● **WORK INSTRUCTIONS**: Repeat every record exactly as written, but leave out the pictures.

Saved entries
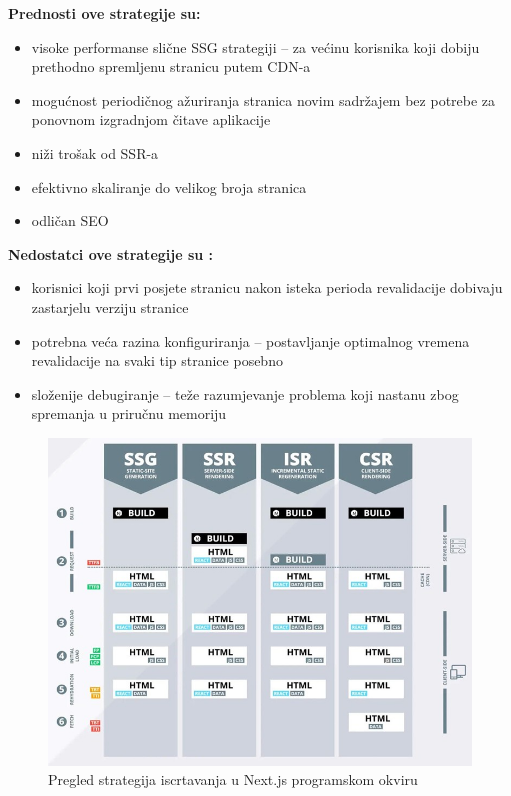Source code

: \bigskip

\textbf{Prednosti ove strategije su:}
\begin{itemize}
    \item visoke performanse slične SSG strategiji – za većinu korisnika koji dobiju prethodno spremljenu stranicu putem CDN-a
    \item mogućnost periodičnog ažuriranja stranica novim sadržajem bez potrebe za ponovnom izgradnjom čitave aplikacije
    \item niži trošak od SSR-a
    \item efektivno skaliranje do velikog broja stranica
    \item odličan SEO
\end{itemize}

\bigskip

\textbf{Nedostatci ove strategije su \cite{flaws2021isr}:}

\begin{itemize}
    \item korisnici koji prvi posjete stranicu nakon isteka perioda revalidacije dobivaju zastarjelu verziju stranice
    \item potrebna veća razina konfiguriranja – postavljanje optimalnog vremena revalidacije na svaki tip stranice posebno
    \item složenije debugiranje – teže razumjevanje problema koji nastanu zbog spremanja u priručnu memoriju
\end{itemize}


\begin{figure}[H]
    \centering
    \includegraphics[width=\textwidth]{slike/uvod/pregled-strategija-iscrtavanja.jpg}
    \caption{Pregled strategija iscrtavanja u Next.js programskom okviru \cite{dumais2021nextjs}}
    \label{fig:pregled-strategija-iscrtavanja}
\end{figure}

● **THE ANSWER**:
Source code

: \bigskip

\textbf{Prednosti ove strategije su:}
\begin{itemize}
    \item visoke performanse slične SSG strategiji – za većinu korisnika koji dobiju prethodno spremljenu stranicu putem CDN-a
    \item mogućnost periodičnog ažuriranja stranica novim sadržajem bez potrebe za ponovnom izgradnjom čitave aplikacije
    \item niži trošak od SSR-a
    \item efektivno skaliranje do velikog broja stranica
    \item odličan SEO
\end{itemize}

\bigskip

\textbf{Nedostatci ove strategije su \cite{flaws2021isr}:}

\begin{itemize}
    \item korisnici koji prvi posjete stranicu nakon isteka perioda revalidacije dobivaju zastarjelu verziju stranice
    \item potrebna veća razina konfiguriranja – postavljanje optimalnog vremena revalidacije na svaki tip stranice posebno
    \item složenije debugiranje – teže razumjevanje problema koji nastanu zbog spremanja u priručnu memoriju
\end{itemize}


\begin{figure}[H]
    \centering
    \includegraphics[width=\textwidth]{slike/uvod/pregled-strategija-iscrtavanja.jpg}
    \caption{Pregled strategija iscrtavanja u Next.js programskom okviru \cite{dumais2021nextjs}}
    \label{fig:pregled-strategija-iscrtavanja}
\end{figure}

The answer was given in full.